Director of Puerto Rico power company resigns

FILE - In this Oct. 17, 2017 file photo, a boy accompanied by his dog watches the repairs of Guajataca Dam, which cracked during the passage of Hurricane Maria, in Quebradillas, Puerto Rico. Experts said on Thursday, Nov. 16, 2017, that Puerto Rico could face nearly two decades of further economic stagnation and a steep drop in population as a result of Maria. (AP Photo/Ramon Espinosa, File)

SAN JUAN, Puerto Rico (AP) — The director of Puerto Rico’s power company resigned on Friday amid ongoing blackouts and scrutiny of a contract awarded to a small Montana-based company to help rebuild the electric grid destroyed by Hurricane Maria.

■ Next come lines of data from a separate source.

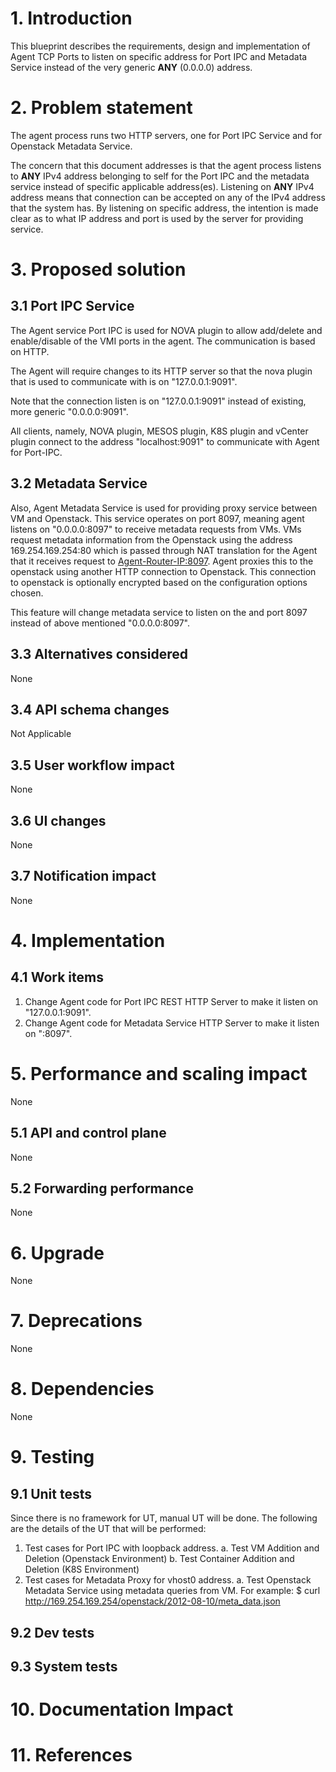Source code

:# 1. Introduction
This blueprint describes the requirements, design and implementation of Agent
TCP Ports to listen on specific address for Port IPC and Metadata Service
instead of the very generic __ANY__ (0.0.0.0) address.

# 2. Problem statement
The agent process runs two HTTP servers, one for Port IPC Service and for
Openstack Metadata Service.

The concern that this document addresses is that the agent process
listens to __ANY__ IPv4 address belonging to self for the Port IPC
and the metadata service instead of specific applicable address(es).
Listening on __ANY__ IPv4 address means that connection can be accepted
on any of the IPv4 address that the system has. By listening on specific
address, the intention is made clear as to what IP address and port is
used by the server for providing service.

# 3. Proposed solution
## 3.1 Port IPC Service
The Agent service Port IPC is used for NOVA plugin to allow add/delete and
enable/disable of the VMI ports in the agent.  The communication is based on
HTTP.

The Agent will require changes to its HTTP server so that the nova plugin
that is used to communicate with is on "127.0.0.1:9091".

Note that the connection listen is on "127.0.0.1:9091" instead of existing, more
generic "0.0.0.0:9091".

All clients, namely, NOVA plugin, MESOS plugin, K8S plugin and vCenter plugin
connect to the address "localhost:9091" to communicate with Agent for Port-IPC.

## 3.2 Metadata Service
Also, Agent Metadata Service is used for providing proxy service between VM and
Openstack.  This service operates on port 8097, meaning agent listens on
"0.0.0.0:8097" to receive metadata requests from VMs.  VMs request metadata
information from the Openstack using the address 169.254.169.254:80 which is
passed through NAT translation for the Agent that it receives request to
<Agent-Router-IP:8097>.  Agent proxies this to the openstack using another
HTTP connection to Openstack.  This connection to openstack is optionally
encrypted based on the configuration options chosen.

This feature will change metadata service to listen on the <Agent-Router-IP> and
port 8097 instead of above mentioned "0.0.0.0:8097".

## 3.3 Alternatives considered
None

## 3.4 API schema changes
Not Applicable

## 3.5 User workflow impact
None

## 3.6 UI changes
None

## 3.7 Notification impact
None

# 4. Implementation
## 4.1 Work items
1. Change Agent code for Port IPC REST HTTP Server to make it listen on
   "127.0.0.1:9091".
2. Change Agent code for Metadata Service HTTP Server to make it listen on
   "<agent-vhost0-ip>:8097".

# 5. Performance and scaling impact
None

## 5.1 API and control plane
None

## 5.2 Forwarding performance
None

# 6. Upgrade
None

# 7. Deprecations
None

# 8. Dependencies
None

# 9. Testing
## 9.1 Unit tests
Since there is no framework for UT, manual UT will be done. The following
are the details of the UT that will be performed:
1. Test cases for Port IPC with loopback address.
   a. Test VM Addition and Deletion (Openstack Environment)
   b. Test Container Addition and Deletion (K8S Environment)
2. Test cases for Metadata Proxy for vhost0 address.
   a. Test Openstack Metadata Service using metadata queries
      from VM. For example:
      $ curl http://169.254.169.254/openstack/2012-08-10/meta_data.json

## 9.2 Dev tests

## 9.3 System tests

# 10. Documentation Impact

# 11. References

Puerto Rico’s Electric Power Authority said Ricardo Ramos presented his letter of resignation to the company’s board effective immediately. Officials said Ramos would soon provide additional information.

Gov. Ricardo Rossello briefly told reporters that Ramos is a professional who worked hard to bring power back to Puerto Rico, but that “there were a series of distractions, and a decision was taken to go in another direction.”

“That resignation was taken … in the best interest of the people of Puerto Rico,” he said, adding that an interim director would soon be appointed.

Ramos testified before a U.S. Senate committee earlier this week about a $300 million contract awarded to Whitefish Energy Holdings that has since been canceled. The contract is undergoing a local and federal audit.

Prior to the announcement of Ramos’ resignation, local newspaper El Vocero had reported on Friday that Ramos had awarded a nearly $100,000 contract to an attorney for consulting work just days after Hurricane Irma brushed past Puerto Rico. It was the same attorney Ramos previously had tried to appoint as sub-director of the power company. Rossello said that contract also will be reviewed.

More than 20 of Puerto Rico’s 78 municipalities remain without power nearly two months after Maria hit the U.S. territory as a Category 4 hurricane. A major blackout occurred on Wednesday just as the government had announced it had reached 50 percent of power generation. Two more large blackouts have since been reported as crews work to restore power.

Rossello has said he anticipates 80 percent power generation by end of November and 95 percent by mid-December. However, the U.S. Corps of Engineers has said it expects 75 percent power generation by end of January.